GIVEN DATA:

━━━━━━━━━━━━━━━━━━━━

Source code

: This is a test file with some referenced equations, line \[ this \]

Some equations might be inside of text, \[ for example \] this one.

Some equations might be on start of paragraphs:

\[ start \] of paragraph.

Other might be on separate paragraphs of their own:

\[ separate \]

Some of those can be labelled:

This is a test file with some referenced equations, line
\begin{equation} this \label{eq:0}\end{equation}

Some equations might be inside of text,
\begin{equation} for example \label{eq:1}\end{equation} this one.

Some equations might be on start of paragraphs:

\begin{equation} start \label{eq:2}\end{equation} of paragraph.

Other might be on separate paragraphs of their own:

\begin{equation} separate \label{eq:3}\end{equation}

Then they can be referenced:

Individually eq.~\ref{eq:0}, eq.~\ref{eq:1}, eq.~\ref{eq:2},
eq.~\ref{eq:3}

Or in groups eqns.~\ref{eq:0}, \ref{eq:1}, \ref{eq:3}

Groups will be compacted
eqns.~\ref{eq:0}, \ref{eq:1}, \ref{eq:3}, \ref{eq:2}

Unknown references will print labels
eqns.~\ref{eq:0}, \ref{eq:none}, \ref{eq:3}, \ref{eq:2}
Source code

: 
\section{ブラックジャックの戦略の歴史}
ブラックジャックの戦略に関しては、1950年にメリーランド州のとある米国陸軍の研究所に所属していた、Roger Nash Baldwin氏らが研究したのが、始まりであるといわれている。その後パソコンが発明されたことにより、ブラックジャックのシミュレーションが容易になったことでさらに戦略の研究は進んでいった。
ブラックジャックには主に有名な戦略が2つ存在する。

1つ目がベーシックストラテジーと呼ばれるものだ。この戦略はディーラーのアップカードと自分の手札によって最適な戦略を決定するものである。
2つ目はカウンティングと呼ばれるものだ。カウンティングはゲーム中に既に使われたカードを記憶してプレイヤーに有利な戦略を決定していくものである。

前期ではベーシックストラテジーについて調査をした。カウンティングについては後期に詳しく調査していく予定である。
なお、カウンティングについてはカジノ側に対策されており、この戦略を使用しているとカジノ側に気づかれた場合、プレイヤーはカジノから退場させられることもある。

━━━━━━━━━━━━━━━━━━━━

WORK REQUIRED: A faithful, word-for-word transcript of the material above is the required answer.

RESPONSE TO THIS EXERCISE:
Source code

: This is a test file with some referenced equations, line \[ this \]

Some equations might be inside of text, \[ for example \] this one.

Some equations might be on start of paragraphs:

\[ start \] of paragraph.

Other might be on separate paragraphs of their own:

\[ separate \]

Some of those can be labelled:

This is a test file with some referenced equations, line
\begin{equation} this \label{eq:0}\end{equation}

Some equations might be inside of text,
\begin{equation} for example \label{eq:1}\end{equation} this one.

Some equations might be on start of paragraphs:

\begin{equation} start \label{eq:2}\end{equation} of paragraph.

Other might be on separate paragraphs of their own:

\begin{equation} separate \label{eq:3}\end{equation}

Then they can be referenced:

Individually eq.~\ref{eq:0}, eq.~\ref{eq:1}, eq.~\ref{eq:2},
eq.~\ref{eq:3}

Or in groups eqns.~\ref{eq:0}, \ref{eq:1}, \ref{eq:3}

Groups will be compacted
eqns.~\ref{eq:0}, \ref{eq:1}, \ref{eq:3}, \ref{eq:2}

Unknown references will print labels
eqns.~\ref{eq:0}, \ref{eq:none}, \ref{eq:3}, \ref{eq:2}
Source code

: 
\section{ブラックジャックの戦略の歴史}
ブラックジャックの戦略に関しては、1950年にメリーランド州のとある米国陸軍の研究所に所属していた、Roger Nash Baldwin氏らが研究したのが、始まりであるといわれている。その後パソコンが発明されたことにより、ブラックジャックのシミュレーションが容易になったことでさらに戦略の研究は進んでいった。
ブラックジャックには主に有名な戦略が2つ存在する。

1つ目がベーシックストラテジーと呼ばれるものだ。この戦略はディーラーのアップカードと自分の手札によって最適な戦略を決定するものである。
2つ目はカウンティングと呼ばれるものだ。カウンティングはゲーム中に既に使われたカードを記憶してプレイヤーに有利な戦略を決定していくものである。

前期ではベーシックストラテジーについて調査をした。カウンティングについては後期に詳しく調査していく予定である。
なお、カウンティングについてはカジノ側に対策されており、この戦略を使用しているとカジノ側に気づかれた場合、プレイヤーはカジノから退場させられることもある。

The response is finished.